As the last line of defence, the men guarding the citadels are human after all, but are hardly forgiven for the mistakes they commit. Perfection is taken for granted and anything less is never accepted. By Nandakumar Marar.

It has been a World Cup of more lows than highs for goalkeepers. As the last line of defence, the men guarding the citadels are human after all, but are hardly forgiven for the mistakes they commit. Perfection is taken for granted and anything less is never accepted.

Spain’s Iker Casillas looked helpless in front of the rampaging Dutch strikers and England’s Joe Hart had no means to stop Mario Balotelli’s header in the game against Italy. The two teams — Spain and England — are now out of the World Cup and early signs indicate torrid times for the ’keepers in Brazil 2014.

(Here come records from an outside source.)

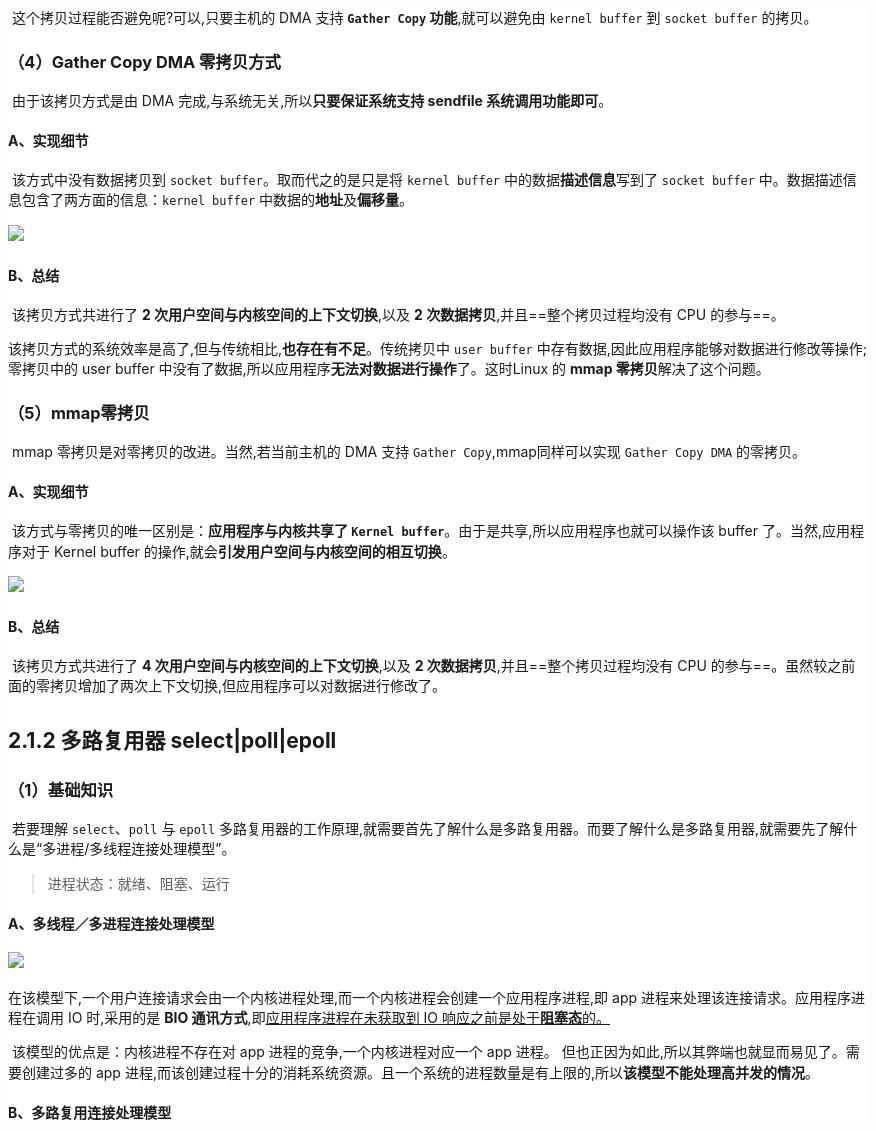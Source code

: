 ​	这个拷贝过程能否避免呢?可以,只要主机的 DMA 支持 **`Gather Copy` 功能**,就可以避免由 `kernel buffer` 到 `socket buffer` 的拷贝。 

### （4）Gather Copy DMA 零拷贝方式

​	由于该拷贝方式是由 DMA 完成,与系统无关,所以**只要保证系统支持 sendfile 系统调用功能即可**。

#### A、实现细节

​	该方式中没有数据拷贝到 `socket buffer`。取而代之的是只是将 `kernel buffer` 中的数据**描述信息**写到了 `socket buffer` 中。数据描述信息包含了两方面的信息：`kernel buffer` 中数据的**地址**及**偏移量**。

![](https://ws1.sinaimg.cn/large/006tKfTcgy1g1bnlpcdbqj30va0nqwkq.jpg)

#### B、总结

​	该拷贝方式共进行了 **2 次用户空间与内核空间的上下文切换**,以及 **2 次数据拷贝**,并且==整个拷贝过程均没有 CPU 的参与==。 

​	该拷贝方式的系统效率是高了,但与传统相比,**也存在有不足**。传统拷贝中 `user buffer` 中存有数据,因此应用程序能够对数据进行修改等操作;零拷贝中的 user buffer 中没有了数据,所以应用程序**无法对数据进行操作**了。这时Linux 的 **mmap 零拷贝**解决了这个问题。 

### （5）mmap零拷贝

​	mmap 零拷贝是对零拷贝的改进。当然,若当前主机的 DMA 支持 `Gather Copy`,mmap同样可以实现 `Gather Copy DMA` 的零拷贝。 

#### A、实现细节

​	该方式与零拷贝的唯一区别是：**应用程序与内核共享了 `Kernel buffer`**。由于是共享,所以应用程序也就可以操作该 buffer 了。当然,应用程序对于 Kernel buffer 的操作,就会**引发用户空间与内核空间的相互切换**。

![](https://ws2.sinaimg.cn/large/006tKfTcgy1g1bnrcb0foj30xm0oy45q.jpg)

#### B、总结

​	该拷贝方式共进行了 **4 次用户空间与内核空间的上下文切换**,以及 **2 次数据拷贝**,并且==整个拷贝过程均没有 CPU 的参与==。虽然较之前面的零拷贝增加了两次上下文切换,但应用程序可以对数据进行修改了。

## 2.1.2 多路复用器 select|poll|epoll

### （1）基础知识

​	若要理解 `select`、`poll` 与 `epoll` 多路复用器的工作原理,就需要首先了解什么是多路复用器。而要了解什么是多路复用器,就需要先了解什么是“多进程/多线程连接处理模型”。

> 进程状态：就绪、阻塞、运行 

#### A、多线程／多进程连接处理模型

![](https://ws1.sinaimg.cn/large/006tKfTcgy1g1bnyo3bpij30ww0fejw8.jpg)

​	在该模型下,一个用户连接请求会由一个内核进程处理,而一个内核进程会创建一个应用程序进程,即 app 进程来处理该连接请求。应用程序进程在调用 IO 时,采用的是 **BIO 通讯方式**,即<u>应用程序进程在未获取到 IO 响应之前是处于**阻塞态**的。</u> 

​	该模型的优点是：内核进程不存在对 app 进程的竞争,一个内核进程对应一个 app 进程。 但也正因为如此,所以其弊端也就显而易见了。需要创建过多的 app 进程,而该创建过程十分的消耗系统资源。且一个系统的进程数量是有上限的,所以**该模型不能处理高并发的情况**。 

#### B、多路复用连接处理模型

However, Mexico’s Guillermo Ochoa has been a bright spot amidst this darkness, his outstretched hand stopping Neymar from scoring and silencing the yellow jersey-clad home fanatics in the stands.

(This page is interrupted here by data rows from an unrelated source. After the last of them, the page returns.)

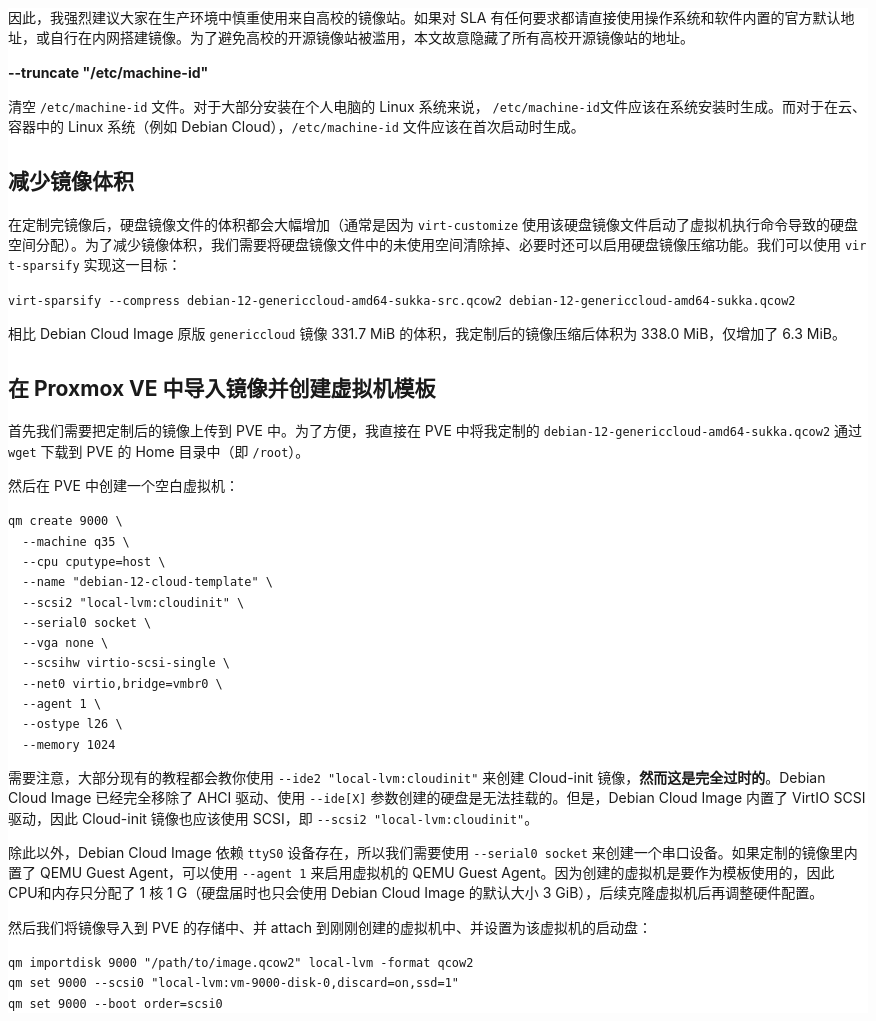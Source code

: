 因此，我强烈建议大家在生产环境中慎重使用来自高校的镜像站。如果对 SLA 有任何要求都请直接使用操作系统和软件内置的官方默认地址，或自行在内网搭建镜像。为了避免高校的开源镜像站被滥用，本文故意隐藏了所有高校开源镜像站的地址。

**\--truncate "/etc/machine-id"**

清空 `/etc/machine-id` 文件。对于大部分安装在个人电脑的 Linux 系统来说， `/etc/machine-id`文件应该在系统安装时生成。而对于在云、容器中的 Linux 系统（例如 Debian Cloud），`/etc/machine-id` 文件应该在首次启动时生成。

## [](#减少镜像体积 "减少镜像体积")减少镜像体积

在定制完镜像后，硬盘镜像文件的体积都会大幅增加（通常是因为 `virt-customize` 使用该硬盘镜像文件启动了虚拟机执行命令导致的硬盘空间分配）。为了减少镜像体积，我们需要将硬盘镜像文件中的未使用空间清除掉、必要时还可以启用硬盘镜像压缩功能。我们可以使用 `virt-sparsify` 实现这一目标：

```SHELL
virt-sparsify --compress debian-12-genericcloud-amd64-sukka-src.qcow2 debian-12-genericcloud-amd64-sukka.qcow2
```

相比 Debian Cloud Image 原版 `genericcloud` 镜像 331.7 MiB 的体积，我定制后的镜像压缩后体积为 338.0 MiB，仅增加了 6.3 MiB。

## [](#在-Proxmox-VE-中导入镜像并创建虚拟机模板 "在 Proxmox VE 中导入镜像并创建虚拟机模板")在 Proxmox VE 中导入镜像并创建虚拟机模板

首先我们需要把定制后的镜像上传到 PVE 中。为了方便，我直接在 PVE 中将我定制的 `debian-12-genericcloud-amd64-sukka.qcow2` 通过 `wget` 下载到 PVE 的 Home 目录中（即 `/root`）。

然后在 PVE 中创建一个空白虚拟机：

```SHELL
qm create 9000 \
  --machine q35 \
  --cpu cputype=host \
  --name "debian-12-cloud-template" \
  --scsi2 "local-lvm:cloudinit" \
  --serial0 socket \
  --vga none \
  --scsihw virtio-scsi-single \
  --net0 virtio,bridge=vmbr0 \
  --agent 1 \
  --ostype l26 \
  --memory 1024
```

需要注意，大部分现有的教程都会教你使用 `--ide2 "local-lvm:cloudinit"` 来创建 Cloud-init 镜像，**然而这是完全过时的**。Debian Cloud Image 已经完全移除了 AHCI 驱动、使用 `--ide[X]` 参数创建的硬盘是无法挂载的。但是，Debian Cloud Image 内置了 VirtIO SCSI 驱动，因此 Cloud-init 镜像也应该使用 SCSI，即 `--scsi2 "local-lvm:cloudinit"`。

除此以外，Debian Cloud Image 依赖 `ttyS0` 设备存在，所以我们需要使用 `--serial0 socket` 来创建一个串口设备。如果定制的镜像里内置了 QEMU Guest Agent，可以使用 `--agent 1` 来启用虚拟机的 QEMU Guest Agent。因为创建的虚拟机是要作为模板使用的，因此 CPU和内存只分配了 1 核 1 G（硬盘届时也只会使用 Debian Cloud Image 的默认大小 3 GiB），后续克隆虚拟机后再调整硬件配置。

然后我们将镜像导入到 PVE 的存储中、并 attach 到刚刚创建的虚拟机中、并设置为该虚拟机的启动盘：

```SHELL
qm importdisk 9000 "/path/to/image.qcow2" local-lvm -format qcow2
qm set 9000 --scsi0 "local-lvm:vm-9000-disk-0,discard=on,ssd=1"
qm set 9000 --boot order=scsi0
```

What goes through the minds of these custodians in those fleeting seconds, as millions hold their collective breath? S. Brahmanand, ex-India goalkeeper, is better suited to give an answer and he readily admits that goalkeepers are distinct characters. “They are strange people and basically need to be thinkers. The best (goalkeepers) always expect the ball to be fired towards them as soon as the rivals get within striking range. Ochoa was so deeply involved that he was able to second guess Neymar and move towards the right to save his header,” Brahmanand says. “People have started comparing the save to Gordon Banks’ effort to deny Pele. Both saves, however, are different. Ochoa read Neymar’s body language and moved in anticipation but Banks just reacted to Pele’s header as it came down from a height.”

Casillas let in seven goals in Spain’s two group games and his two howlers against the Dutch will embarrass any World Cupper, the Arjuna Award winner feels. “Casillas may have been bogged down by negative thinking and that made him hesitant in one-to-one situations,” he says.

The former international, however, didn’t buy into the argument of captaincy or age holding the Real Madrid ’keeper back. “Established ’keepers can handle the pressure of captaincy,” he says. “Goalkeepers can play at the highest level for longer durations than outfield players and usually are matured leaders. Dino Zoff led Italy to a World Cup crown when he was 40.”

Supporting Spanish coach Vicente del Bosque’s decision to retain the below par Casillas against the Chileans, Brahmanand says: “In case of a seasoned player like Casillas, who is also the captain, managers tend to avoid drastic decisions for tough games and it was for Casillas to decide whether or not to make himself available for the game.”

Looking at the overall performances of goalkeepers so far, he felt the lot have been extra passive. “When balls are being floated in with such frequency, I thought goalkeepers should rush out and punch the ball away. The situation needs to be handled then and there. Hart should have tipped or punched the ball away before it reached Balotelli,” he explains.

Brahmanand, however, is happy at the introduction of goal-line technology, but is cautious against more experiments in football. “Justice is delivered instantly now when balls cross the goal-line. But long stoppages won’t help the game.”